## Supplied entries
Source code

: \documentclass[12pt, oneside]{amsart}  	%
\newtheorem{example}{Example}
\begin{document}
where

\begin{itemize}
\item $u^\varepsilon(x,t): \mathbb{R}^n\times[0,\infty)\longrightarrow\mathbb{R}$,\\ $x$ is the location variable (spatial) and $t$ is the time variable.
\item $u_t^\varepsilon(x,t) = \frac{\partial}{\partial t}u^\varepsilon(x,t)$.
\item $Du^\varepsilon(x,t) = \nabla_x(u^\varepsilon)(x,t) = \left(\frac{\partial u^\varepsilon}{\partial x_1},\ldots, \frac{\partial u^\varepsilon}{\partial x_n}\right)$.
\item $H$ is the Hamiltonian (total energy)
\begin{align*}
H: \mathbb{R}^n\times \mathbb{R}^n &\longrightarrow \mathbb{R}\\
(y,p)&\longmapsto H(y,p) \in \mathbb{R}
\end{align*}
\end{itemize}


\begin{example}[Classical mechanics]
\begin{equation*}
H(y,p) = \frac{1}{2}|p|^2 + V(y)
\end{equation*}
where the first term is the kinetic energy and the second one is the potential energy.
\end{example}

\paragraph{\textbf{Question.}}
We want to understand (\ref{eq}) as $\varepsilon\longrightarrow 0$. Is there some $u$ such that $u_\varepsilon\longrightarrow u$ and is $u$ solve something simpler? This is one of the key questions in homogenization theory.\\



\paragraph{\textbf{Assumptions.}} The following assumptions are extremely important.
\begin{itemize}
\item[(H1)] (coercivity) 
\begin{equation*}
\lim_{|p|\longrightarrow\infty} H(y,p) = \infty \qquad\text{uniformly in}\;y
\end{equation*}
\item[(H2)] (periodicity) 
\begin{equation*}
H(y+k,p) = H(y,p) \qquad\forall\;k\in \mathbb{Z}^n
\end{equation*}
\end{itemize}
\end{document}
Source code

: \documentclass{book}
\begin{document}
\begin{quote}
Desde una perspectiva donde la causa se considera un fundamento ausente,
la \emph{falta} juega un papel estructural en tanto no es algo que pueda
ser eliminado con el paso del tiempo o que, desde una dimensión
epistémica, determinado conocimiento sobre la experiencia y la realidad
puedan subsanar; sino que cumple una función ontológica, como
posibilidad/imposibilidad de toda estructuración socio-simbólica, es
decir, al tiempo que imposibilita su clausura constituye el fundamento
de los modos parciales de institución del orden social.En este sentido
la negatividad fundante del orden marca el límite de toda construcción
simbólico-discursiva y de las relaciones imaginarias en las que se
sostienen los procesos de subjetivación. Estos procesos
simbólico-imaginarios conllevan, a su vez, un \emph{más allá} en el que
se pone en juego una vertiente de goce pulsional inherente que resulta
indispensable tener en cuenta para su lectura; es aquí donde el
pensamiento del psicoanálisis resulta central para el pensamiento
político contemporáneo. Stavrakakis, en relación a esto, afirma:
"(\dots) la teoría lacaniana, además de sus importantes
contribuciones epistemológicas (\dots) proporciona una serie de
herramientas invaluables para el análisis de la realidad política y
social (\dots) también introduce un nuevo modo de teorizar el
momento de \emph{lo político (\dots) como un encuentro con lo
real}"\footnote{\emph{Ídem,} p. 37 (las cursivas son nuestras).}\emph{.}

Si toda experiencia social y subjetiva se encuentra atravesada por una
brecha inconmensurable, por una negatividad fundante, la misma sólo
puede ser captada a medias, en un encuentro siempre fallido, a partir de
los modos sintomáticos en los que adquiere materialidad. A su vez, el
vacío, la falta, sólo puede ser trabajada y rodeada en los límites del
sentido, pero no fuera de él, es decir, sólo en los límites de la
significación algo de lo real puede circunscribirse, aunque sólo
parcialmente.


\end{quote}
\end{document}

==

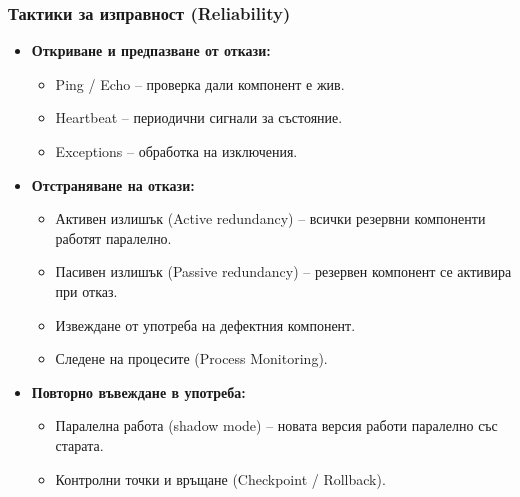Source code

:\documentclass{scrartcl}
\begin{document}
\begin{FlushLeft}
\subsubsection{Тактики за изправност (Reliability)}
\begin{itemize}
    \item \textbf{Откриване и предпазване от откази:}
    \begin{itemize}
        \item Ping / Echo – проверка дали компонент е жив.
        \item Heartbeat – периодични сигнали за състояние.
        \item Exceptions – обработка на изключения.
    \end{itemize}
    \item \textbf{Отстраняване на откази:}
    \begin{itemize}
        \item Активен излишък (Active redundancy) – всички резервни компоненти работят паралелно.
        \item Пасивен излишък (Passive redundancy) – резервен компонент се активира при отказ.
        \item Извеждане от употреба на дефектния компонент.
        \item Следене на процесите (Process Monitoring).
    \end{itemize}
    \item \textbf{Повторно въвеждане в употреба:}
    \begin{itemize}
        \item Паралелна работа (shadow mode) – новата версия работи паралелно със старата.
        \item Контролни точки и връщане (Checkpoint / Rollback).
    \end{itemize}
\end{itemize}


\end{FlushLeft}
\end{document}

==

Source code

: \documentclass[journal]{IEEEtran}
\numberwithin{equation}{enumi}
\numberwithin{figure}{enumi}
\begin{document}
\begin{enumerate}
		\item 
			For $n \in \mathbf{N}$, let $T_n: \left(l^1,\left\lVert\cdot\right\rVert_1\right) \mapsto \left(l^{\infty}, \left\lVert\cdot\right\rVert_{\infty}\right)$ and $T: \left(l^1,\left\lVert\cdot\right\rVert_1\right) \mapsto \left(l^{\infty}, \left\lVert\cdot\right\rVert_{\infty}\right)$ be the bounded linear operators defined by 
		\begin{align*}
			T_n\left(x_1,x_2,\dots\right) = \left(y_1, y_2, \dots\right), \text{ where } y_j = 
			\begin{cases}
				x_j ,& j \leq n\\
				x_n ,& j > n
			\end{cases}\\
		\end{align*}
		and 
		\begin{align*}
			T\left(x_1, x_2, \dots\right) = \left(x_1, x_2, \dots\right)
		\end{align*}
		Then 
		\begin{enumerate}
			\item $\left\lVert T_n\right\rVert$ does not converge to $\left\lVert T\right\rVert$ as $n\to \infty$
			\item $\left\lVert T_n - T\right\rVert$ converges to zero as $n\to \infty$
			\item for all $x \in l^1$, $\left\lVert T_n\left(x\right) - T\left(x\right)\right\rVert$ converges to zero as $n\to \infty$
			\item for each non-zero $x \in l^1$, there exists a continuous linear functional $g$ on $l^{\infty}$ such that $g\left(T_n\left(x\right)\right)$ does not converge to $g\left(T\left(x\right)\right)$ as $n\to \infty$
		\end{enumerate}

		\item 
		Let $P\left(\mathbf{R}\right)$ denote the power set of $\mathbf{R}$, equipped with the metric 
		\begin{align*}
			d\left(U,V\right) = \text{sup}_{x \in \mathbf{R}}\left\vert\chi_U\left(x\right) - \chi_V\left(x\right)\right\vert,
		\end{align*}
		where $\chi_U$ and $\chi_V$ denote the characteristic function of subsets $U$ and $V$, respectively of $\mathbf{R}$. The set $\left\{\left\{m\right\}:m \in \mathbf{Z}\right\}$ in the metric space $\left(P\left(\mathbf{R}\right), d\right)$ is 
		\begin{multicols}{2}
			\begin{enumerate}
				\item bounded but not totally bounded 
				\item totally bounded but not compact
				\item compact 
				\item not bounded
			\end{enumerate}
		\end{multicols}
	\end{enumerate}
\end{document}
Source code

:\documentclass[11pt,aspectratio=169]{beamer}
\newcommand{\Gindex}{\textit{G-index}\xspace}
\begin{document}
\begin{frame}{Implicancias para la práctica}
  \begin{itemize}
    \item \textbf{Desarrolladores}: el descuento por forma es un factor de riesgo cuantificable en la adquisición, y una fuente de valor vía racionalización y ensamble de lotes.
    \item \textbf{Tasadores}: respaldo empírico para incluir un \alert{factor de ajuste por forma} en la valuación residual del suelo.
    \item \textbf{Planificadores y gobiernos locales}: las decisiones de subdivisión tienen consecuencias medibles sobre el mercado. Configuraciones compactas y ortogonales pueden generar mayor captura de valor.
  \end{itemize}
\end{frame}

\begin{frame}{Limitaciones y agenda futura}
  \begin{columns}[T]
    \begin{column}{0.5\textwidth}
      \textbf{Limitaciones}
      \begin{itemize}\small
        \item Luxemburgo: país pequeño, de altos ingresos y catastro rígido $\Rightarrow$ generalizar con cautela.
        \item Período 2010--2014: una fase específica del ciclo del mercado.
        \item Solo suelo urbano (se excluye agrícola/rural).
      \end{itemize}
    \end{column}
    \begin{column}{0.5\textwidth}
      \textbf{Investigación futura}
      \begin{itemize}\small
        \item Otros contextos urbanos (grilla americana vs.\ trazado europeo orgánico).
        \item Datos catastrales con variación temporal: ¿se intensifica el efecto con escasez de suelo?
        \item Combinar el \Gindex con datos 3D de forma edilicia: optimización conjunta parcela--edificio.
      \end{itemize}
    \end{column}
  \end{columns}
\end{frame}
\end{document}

## What is needed
Using the material above, gather every line that includes "forma".

## Result of the task
    \item \textbf{Desarrolladores}: el descuento por forma es un factor de riesgo cuantificable en la adquisición, y una fuente de valor vía racionalización y ensamble de lotes.
    \item \textbf{Tasadores}: respaldo empírico para incluir un \alert{factor de ajuste por forma} en la valuación residual del suelo.
        \item Combinar el \Gindex con datos 3D de forma edilicia: optimización conjunta parcela--edificio.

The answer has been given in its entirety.